The Future of Vanguard

John Smedley, on the next steps for Vanguard, at the recent annual meeting of the Syndicate, a huge multi-game guild (courtesy Ten Ton Hammer.)

We’re thinking about specific next steps for Vanguard, but we’re not shutting it down or anything like that. We want to add more stuff to it. Will we change the business model? That’s the question people keep asking me. Will it go free-to-play? I don’t know – we’ve discussed it. What we’ll decide? I’m not sure yet. We’re going to see where EverQuest II Extended goes. But certainly if we make a decision like that, it won’t be without deciding to add more content to the game.

It’s odd that with the current wave of major titles going to a microtransaction model, this is the first we’ve heard anything substantive (in my hearing, anyway,) about Vanguard doing it. Odd because it’s an obvious move to bolster numbers for a title that isn’t doing very well, and because SOE already has much of the needed infrastructure in place (Vanguard already has a working cash shop with gear and much else.) And because SOE elected to try out free-to-play on EverQuest II first, which has a reasonably healthy player base.

Personally, it’s something I’d like to see – I’d play Vanguard here and there if it were free (and assuming that it wasn’t screwed up by the change to that model,) and I suspect that some lapsed players and new players would find their way back. With the right array of microtransactions, revenue could go up significantly… and there’s a lot of room upstairs of where Vanguard is today. The trick would be not eroding the core concepts of the game in so doing. Which might be tricky, given the nature of the appeal of microtransactions.

I’m thinking that playing up the RP element of the game in much the same way that City of Heroes and LotRO do might be the best approach – but ramp it up. Have the microtransaction store be almost entirely cosmetic items – garb, weapons, mounts, hats, house items and the like – maybe even new house skins. Drop in multiple costuming slots and a wardrobe, which you’d make exclusive to those who paid Station Cash. And maybe consumable teleport tokens. Telon is already a great world for immersion and RP – there’s just not enough population there. Double or triple the number of players in the world and you’d improve the quality of the play experience tremendously, even if the vast majority of those people never paid a cent. The game becomes more attractive, and draws more still more players until it reaches a nice, comfortable, sustainable plateau.

At least that makes sense on the surface. The issue is likely to be breaking the inertia for what appears to be a game on serious life support.

4 responses to “The Future of Vanguard

  1. Vanguard is in the same place, if not worse off, than DDO was before it went FtP. It seems like SOE has almost nothing to lose by trying it. The only downside I can see from their standpoint is that they’d actually have to put some development5 resources into it to make the switch.

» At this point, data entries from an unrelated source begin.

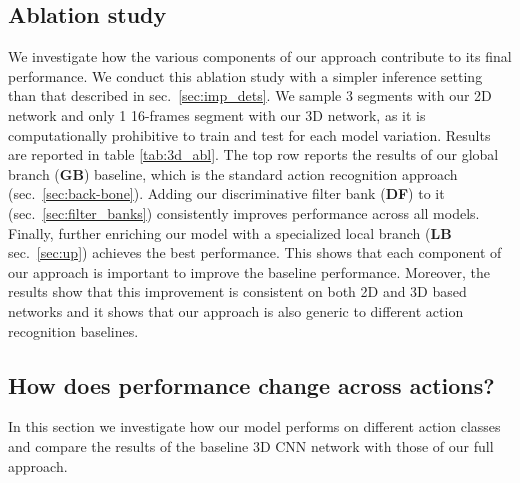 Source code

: \documentclass[10pt,twocolumn,letterpaper]{article}
\begin{document}
\subsection{Ablation study}\label{sec:exp:val}
We investigate how the various components of our approach contribute to its final performance. We conduct this ablation study with a simpler inference setting than that described in sec.~\ref{sec:imp_dets}. We sample 3 segments with our 2D network and only 1 16-frames segment with our 3D network, as it is computationally prohibitive to train and test for each model variation. Results are reported in table \ref{tab:3d_abl}. The top row reports the results of our global branch ({\bf GB}) baseline, which is the standard action recognition approach (sec.~\ref{sec:back-bone}). Adding our discriminative filter bank ({\bf DF}) to it (sec.~\ref{sec:filter_banks}) consistently improves performance across all models. Finally, further enriching our model with a specialized local branch ({\bf LB} sec.~\ref{sec:up}) achieves the best performance. This shows that each component of our approach is important to improve the baseline performance. Moreover, the results show that this improvement is consistent on both 2D and 3D based networks and it shows that our approach is also generic to different action recognition baselines.





\subsection{How does performance change across actions?} \label{sec:exp:actions}
In this section we investigate how our model performs on different action classes and compare the results of the baseline 3D CNN network with those of our full approach. 


\begin{table}
\centering
{}
\vspace{2mm}
\caption{\it Top-1 accuracy improvement brought by our full 3D approach over the baseline 3D network.\vspace{-3mm}}
\label{tab:metacategories}
\end{table}
\end{document}
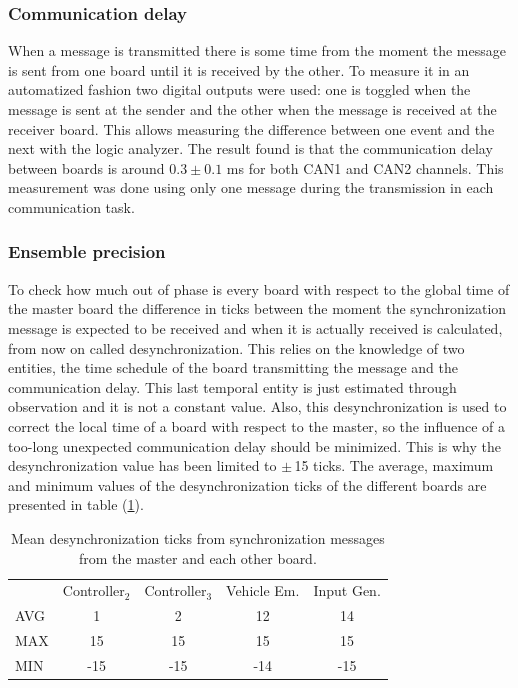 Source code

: \documentclass[table,xcdraw]{article}
\begin{document}
\subsubsection{Communication delay}
When a message is transmitted there is some time from the moment the message is sent from one board until it is received by the other. To measure it in an automatized fashion two digital outputs were used: one is toggled when the message is sent at the sender and the other when the message is received at the receiver board. This allows measuring the difference between one event and the next with the logic analyzer. The result found is that the communication delay between boards is around $0.3 \pm 0.1$ ms for both CAN1 and CAN2 channels. This measurement was done using only one message during the transmission in each communication task.


\subsubsection{Ensemble precision}
To check how much out of phase is every board with respect to the global time of the master board the difference in ticks between the moment the synchronization message is expected to be received and when it is actually received is calculated, from now on called desynchronization. This relies on the knowledge of two entities, the time schedule of the board transmitting the message and the communication delay. This last temporal entity is just estimated through observation and it is not a constant value. Also, this desynchronization is used to correct the local time of a board with respect to the master, so the influence of a too-long unexpected communication delay should be minimized. This is why the desynchronization value has been limited to $\pm\,$15 ticks. The average, maximum and minimum values of the desynchronization ticks of the different boards are presented in table (\ref{tab:desync}).

\begin{table}[h!]
\centering
\begin{tabular}{lcccc}
 & \multicolumn{1}{l}{Controller$_2$} & \multicolumn{1}{l}{Controller$_3$} & \multicolumn{1}{l}{Vehicle Em.} & \multicolumn{1}{l}{Input Gen.} \\
AVG & 1 & 2 & 12 & 14 \\
MAX & 15 & 15 & 15 & 15 \\
MIN & -15 & -15 & -14 & -15
\end{tabular}
\caption{Mean desynchronization ticks from synchronization messages from the master and each other board.}
\label{tab:desync}
\end{table}
\end{document}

  2. Yeah, that’s what I meant when I said that Vanguard would need to overcome its development inertia. Without any numbers to back me up, I suspect that Vanguard has fewer subscribers than DDO did by a fair margin – but then, there’s already an in-game cash shop, so just the number of subscribers isn’t the whole picture.

  3. I love Vanguard. I have it on my SA account and I still play it. It’s extremely heartening even to hear Smed say they are thinking about Vanguard at all. I think even most of the remaining handful of players would have expected the next move to be closure.

    I’d love VG to go F2P. I’d like nothing more than to start over on a server busy with new players and new guilds. I have two level 50 characters, both levelled when that was the cap, and I have not the slightest interest in taking them to 55th. I’d happily take another class or three to 50th on a vibrant F2P server, though.